May 31, 2006
Dallas is full, please come back another time

I'm not quite sure what to make of this story about the city of Dallas balking at giving temporary housing to some 40,000 special-needs people in the event they get evacuated from Houston during a hurricane.


Texas officials, haunted by last year's images from New Orleans of poor and elderly citizens left behind in Hurricane Katrina's wake, have formed a plan in which coastal cities would be paired with inland destinations that would house "special needs" evacuees, those without the means or ability to escape on their own.

At a recent meeting in Corsicana, an official with Gov. Rick Perry's emergency management division asked North Texas officials to reserve shelter for as many as 40,000 such residents from Harris County.

But Kenny Shaw, director of the city of Dallas' office of emergency management, told the Houston Chronicle that sheltering that many needy, disabled or elderly evacuees - and possibly their pets - would be a stretch.

"It would be a little bit of a chaotic situation if we got 40,000 people," Shaw said. "We are not going to be able to house anywhere near a 40,000 special needs population."

The state can't make any city take special needs evacuees, meaning if "Big D" ultimately refuses to open shelters for them, they'll have to be transported even farther away to wait out the storm.

[...]

Houston and Harris County opened facilities to tens of thousands of Louisiana residents after Hurricane Katrina. At the peak, Sept. 4, there were 27,100 people sheltered in the Reliant Park complex and the George R. Brown Convention Center.

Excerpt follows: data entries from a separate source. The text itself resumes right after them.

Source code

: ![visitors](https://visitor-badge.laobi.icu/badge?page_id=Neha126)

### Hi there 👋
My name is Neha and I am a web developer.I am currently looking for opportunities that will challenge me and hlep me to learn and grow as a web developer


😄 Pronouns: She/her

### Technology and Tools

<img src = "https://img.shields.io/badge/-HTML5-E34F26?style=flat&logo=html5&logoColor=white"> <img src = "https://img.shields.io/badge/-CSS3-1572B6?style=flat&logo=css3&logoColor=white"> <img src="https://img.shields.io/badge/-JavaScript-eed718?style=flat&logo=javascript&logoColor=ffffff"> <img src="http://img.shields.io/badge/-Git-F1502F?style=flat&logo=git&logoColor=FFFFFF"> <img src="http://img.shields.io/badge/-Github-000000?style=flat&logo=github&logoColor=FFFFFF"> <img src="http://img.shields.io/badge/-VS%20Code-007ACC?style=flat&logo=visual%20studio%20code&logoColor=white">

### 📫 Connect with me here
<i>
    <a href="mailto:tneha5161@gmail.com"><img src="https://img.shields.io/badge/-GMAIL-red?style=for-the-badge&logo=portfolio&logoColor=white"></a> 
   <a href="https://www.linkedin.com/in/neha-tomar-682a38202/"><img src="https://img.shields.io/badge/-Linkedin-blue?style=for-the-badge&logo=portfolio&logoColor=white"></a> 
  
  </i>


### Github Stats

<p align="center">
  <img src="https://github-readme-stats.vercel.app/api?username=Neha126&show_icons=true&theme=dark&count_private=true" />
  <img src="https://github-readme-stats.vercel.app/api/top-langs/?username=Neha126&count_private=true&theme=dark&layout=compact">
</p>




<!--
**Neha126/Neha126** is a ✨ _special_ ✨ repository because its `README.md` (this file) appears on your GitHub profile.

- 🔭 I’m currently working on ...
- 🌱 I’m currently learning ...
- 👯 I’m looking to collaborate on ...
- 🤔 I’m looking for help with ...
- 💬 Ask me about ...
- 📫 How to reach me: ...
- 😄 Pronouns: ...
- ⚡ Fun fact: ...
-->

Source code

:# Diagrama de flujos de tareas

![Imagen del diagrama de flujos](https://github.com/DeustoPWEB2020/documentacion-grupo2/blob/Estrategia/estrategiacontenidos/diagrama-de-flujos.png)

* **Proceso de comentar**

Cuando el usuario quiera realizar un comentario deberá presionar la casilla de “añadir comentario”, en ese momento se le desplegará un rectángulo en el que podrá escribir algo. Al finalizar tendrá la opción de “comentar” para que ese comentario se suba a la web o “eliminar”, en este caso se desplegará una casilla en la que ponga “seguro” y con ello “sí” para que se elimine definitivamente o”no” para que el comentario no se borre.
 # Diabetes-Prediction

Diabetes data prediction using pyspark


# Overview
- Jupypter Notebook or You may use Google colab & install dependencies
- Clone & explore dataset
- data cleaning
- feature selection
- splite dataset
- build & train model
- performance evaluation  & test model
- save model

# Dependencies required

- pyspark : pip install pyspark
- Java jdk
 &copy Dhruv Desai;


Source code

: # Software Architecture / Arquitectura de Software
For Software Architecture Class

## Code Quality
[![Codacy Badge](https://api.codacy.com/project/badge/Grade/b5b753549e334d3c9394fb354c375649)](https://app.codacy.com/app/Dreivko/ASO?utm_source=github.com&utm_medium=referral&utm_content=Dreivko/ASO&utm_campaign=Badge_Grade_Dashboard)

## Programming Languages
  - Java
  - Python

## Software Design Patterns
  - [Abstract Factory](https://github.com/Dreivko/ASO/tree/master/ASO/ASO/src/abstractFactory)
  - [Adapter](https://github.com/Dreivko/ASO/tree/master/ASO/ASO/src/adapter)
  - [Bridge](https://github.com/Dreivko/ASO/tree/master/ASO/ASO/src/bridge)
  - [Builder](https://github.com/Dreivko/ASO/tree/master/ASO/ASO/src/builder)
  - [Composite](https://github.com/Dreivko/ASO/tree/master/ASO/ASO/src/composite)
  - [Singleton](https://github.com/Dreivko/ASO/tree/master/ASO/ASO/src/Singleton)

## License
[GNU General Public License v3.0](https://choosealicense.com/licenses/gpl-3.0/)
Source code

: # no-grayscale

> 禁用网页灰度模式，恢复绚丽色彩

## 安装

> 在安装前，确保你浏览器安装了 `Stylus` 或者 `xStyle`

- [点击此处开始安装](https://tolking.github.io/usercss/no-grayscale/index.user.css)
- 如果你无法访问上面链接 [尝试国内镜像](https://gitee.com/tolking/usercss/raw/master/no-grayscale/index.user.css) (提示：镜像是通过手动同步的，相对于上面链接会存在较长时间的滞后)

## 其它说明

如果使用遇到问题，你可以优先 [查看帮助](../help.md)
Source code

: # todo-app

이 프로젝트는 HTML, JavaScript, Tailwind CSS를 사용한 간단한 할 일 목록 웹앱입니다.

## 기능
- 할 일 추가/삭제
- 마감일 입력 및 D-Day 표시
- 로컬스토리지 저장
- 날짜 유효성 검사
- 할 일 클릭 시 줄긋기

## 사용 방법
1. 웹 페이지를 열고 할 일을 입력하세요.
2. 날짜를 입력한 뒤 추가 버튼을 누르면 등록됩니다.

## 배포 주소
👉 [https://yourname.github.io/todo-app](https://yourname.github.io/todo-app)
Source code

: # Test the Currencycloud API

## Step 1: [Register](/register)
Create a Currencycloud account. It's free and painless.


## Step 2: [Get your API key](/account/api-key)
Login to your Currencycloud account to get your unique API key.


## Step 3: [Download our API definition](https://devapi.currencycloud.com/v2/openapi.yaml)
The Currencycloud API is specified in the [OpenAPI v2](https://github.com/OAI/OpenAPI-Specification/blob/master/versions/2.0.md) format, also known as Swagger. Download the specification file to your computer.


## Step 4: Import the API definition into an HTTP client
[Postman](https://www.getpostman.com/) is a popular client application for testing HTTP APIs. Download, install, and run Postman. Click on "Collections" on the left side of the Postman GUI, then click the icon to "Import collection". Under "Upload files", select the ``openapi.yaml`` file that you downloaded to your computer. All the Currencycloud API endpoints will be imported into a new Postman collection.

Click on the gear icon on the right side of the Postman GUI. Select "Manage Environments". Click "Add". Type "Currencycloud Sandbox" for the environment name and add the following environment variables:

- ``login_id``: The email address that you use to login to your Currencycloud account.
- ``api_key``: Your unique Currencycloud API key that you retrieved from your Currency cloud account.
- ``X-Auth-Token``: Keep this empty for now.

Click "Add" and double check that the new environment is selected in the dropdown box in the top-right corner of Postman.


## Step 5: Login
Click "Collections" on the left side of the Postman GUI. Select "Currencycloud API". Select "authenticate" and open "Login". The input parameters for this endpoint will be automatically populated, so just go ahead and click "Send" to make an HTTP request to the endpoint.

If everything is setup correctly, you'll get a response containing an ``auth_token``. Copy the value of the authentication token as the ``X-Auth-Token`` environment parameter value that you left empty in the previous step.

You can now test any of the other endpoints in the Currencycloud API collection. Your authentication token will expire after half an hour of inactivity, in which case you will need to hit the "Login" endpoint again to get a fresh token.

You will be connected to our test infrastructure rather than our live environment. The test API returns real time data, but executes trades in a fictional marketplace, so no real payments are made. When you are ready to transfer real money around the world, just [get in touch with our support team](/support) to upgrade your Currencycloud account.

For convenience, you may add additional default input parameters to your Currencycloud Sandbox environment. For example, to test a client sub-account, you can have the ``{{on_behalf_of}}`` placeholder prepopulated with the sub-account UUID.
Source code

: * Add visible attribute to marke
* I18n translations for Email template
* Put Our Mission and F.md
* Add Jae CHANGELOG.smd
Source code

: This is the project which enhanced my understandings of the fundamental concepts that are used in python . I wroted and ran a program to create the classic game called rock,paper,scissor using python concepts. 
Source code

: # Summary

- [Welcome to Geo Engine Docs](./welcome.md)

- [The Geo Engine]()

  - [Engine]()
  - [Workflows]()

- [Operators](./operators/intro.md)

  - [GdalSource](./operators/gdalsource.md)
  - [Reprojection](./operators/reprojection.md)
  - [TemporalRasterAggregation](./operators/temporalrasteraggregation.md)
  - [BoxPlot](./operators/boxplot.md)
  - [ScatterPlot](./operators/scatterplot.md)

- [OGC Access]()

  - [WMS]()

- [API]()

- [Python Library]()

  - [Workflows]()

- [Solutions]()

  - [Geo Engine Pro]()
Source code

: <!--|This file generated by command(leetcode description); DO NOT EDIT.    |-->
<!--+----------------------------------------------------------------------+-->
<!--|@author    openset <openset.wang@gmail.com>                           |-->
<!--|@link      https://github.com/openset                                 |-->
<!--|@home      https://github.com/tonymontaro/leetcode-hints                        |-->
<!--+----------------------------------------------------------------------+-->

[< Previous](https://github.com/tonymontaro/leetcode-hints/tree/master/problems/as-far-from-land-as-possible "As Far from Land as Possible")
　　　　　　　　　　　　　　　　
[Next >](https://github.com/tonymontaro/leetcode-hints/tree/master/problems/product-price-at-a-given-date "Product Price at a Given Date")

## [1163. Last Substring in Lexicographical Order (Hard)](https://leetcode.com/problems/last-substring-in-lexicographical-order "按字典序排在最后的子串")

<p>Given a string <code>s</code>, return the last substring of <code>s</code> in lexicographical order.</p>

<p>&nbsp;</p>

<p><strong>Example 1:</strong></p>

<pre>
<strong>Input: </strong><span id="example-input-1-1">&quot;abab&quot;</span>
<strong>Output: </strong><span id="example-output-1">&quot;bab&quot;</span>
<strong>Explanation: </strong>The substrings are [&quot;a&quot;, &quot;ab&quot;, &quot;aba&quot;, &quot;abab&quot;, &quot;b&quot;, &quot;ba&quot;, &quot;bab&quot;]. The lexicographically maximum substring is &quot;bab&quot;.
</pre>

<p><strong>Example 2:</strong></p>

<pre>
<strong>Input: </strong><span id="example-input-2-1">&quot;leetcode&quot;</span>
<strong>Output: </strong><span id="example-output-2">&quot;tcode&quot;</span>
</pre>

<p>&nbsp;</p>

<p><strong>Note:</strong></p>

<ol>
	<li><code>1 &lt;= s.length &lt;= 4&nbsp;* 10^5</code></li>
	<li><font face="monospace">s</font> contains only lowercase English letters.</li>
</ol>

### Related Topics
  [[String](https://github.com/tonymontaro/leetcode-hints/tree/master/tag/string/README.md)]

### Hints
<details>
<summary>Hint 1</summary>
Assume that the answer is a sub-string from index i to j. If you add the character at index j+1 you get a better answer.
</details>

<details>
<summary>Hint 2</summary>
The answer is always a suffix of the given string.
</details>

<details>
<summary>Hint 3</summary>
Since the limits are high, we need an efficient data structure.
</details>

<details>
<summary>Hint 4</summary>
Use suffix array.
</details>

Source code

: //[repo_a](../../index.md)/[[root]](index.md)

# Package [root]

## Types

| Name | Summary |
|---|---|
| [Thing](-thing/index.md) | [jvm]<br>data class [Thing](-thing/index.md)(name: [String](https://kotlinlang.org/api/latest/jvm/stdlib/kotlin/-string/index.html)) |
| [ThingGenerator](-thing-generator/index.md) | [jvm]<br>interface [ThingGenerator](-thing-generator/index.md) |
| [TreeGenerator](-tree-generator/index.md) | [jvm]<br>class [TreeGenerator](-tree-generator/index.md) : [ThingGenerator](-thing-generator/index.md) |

The most sheltered at any given night in Dallas' convention center, Reunion Arena and Dallas County's old jail complex was 3,000, Shaw said. He said slightly fewer were housed in those three facilities during Hurricane Rita.

"Once we got to the 3,000 point, that was pretty much all we could do. We began distributing them to other cities in the Metroplex," he said.

[...]
Robie Robinson, Dallas County's director of security and emergency management, said he shares Shaw's capacity concerns. Even with 16 counties to draw on, most of the resources are located in the four most populous: Dallas, Tarrant, Collin and Denton, which have a combined population of 5 million.

"Forty thousand would be very, very tough to absorb," Robinson said. "It's fascinating. The challenges never end. Initially you have to get a grasp on what's the worst case scenario."

Dallas Mayor Laura Miller infuriated staffers in Gov. Rick Perry's office last year when she complained of Dallas' evacuation overload and struggle to find shelter for Katrina evacuees. At that time, Perry spokeswoman Kathy Walt called Miller's complaints "unbelievable" and "so much whining and nay-saying" in an e-mail she sent to the governor's staff. But she's not repeating those complaints this year.

"The fact of the matter is if a community says it can't house more than a given number, there's nothing you can do to force it," she said.

Miller did not respond to a request for comment on the shelter issue Tuesday from the Chronicle.


I have to agree with Kathy Walt here - if Dallas says they can't handle more than a set number of evacuees, I don't know what you can do (short of waving money in front of them) to make them change their minds. I think they are perhaps being a little conservative in their estimate of what they can take on, and maybe part of the problem here is that "Dallas" makes up less than 40% of the Metroplex by population. Laura Miller and Kenny Shaw can't dictate to Collin County, for example, and we all know how generous they are with their resources.

It makes sense to try and secure space for the people who will need the most assistance ahead of time. It seems to me, though, that if the Governor's plan for this isn't taking into account this kind of pushback from the cities he's targeted as shelters for those folks, then his plan is fundamentally flawed. Maybe it's time to wave some money around, assuming there's anything left after the property tax cut stampede from the special session.

It'd be nice to get more of a Dallas perspective on this, but the Morning News just has an AP wire story that recapitulates the Chron reporting. I feel like there has to be a next move, though, what with tomorrow being Opening Day of hurricane season, so perhaps we'll see a fuller response from the Capitol shortly.

In related news, SciGuy gets medieval on the "We're all gonna die!!!" school of hurricane forecasting. Check it out.

Posted by Charles Kuffner on May 31, 2006 to Hurricane Katrina | TrackBack
Comments

And after the DMN named Houston the "Texan of the Year" for 2005 for the community's efforts to assist with Katrina.......how very Dallas of them.

Posted by: Patrick on May 31, 2006 1:32 PM

Remember Dallas is a small town and always will be

Posted by: John Tabor on May 31, 2006 3:25 PM

Can't blame them. Dallas has clearly seen what has happened to Houston crime since Katrina.

No good deed goes unpunished.

Posted by: Tim on May 31, 2006 6:22 PM

40,000 of Houston's neediest and special needs citizens are going to be the very poor, the infirmed and elderly. Guess those people won't spend too much money at whatever it is Dallasites do for fun up there.

Posted by: Marie on May 31, 2006 9:50 PM

Plus, we'd probably all be wearing non-designer clothes and driving the wrong cars. Can't have that in Big D.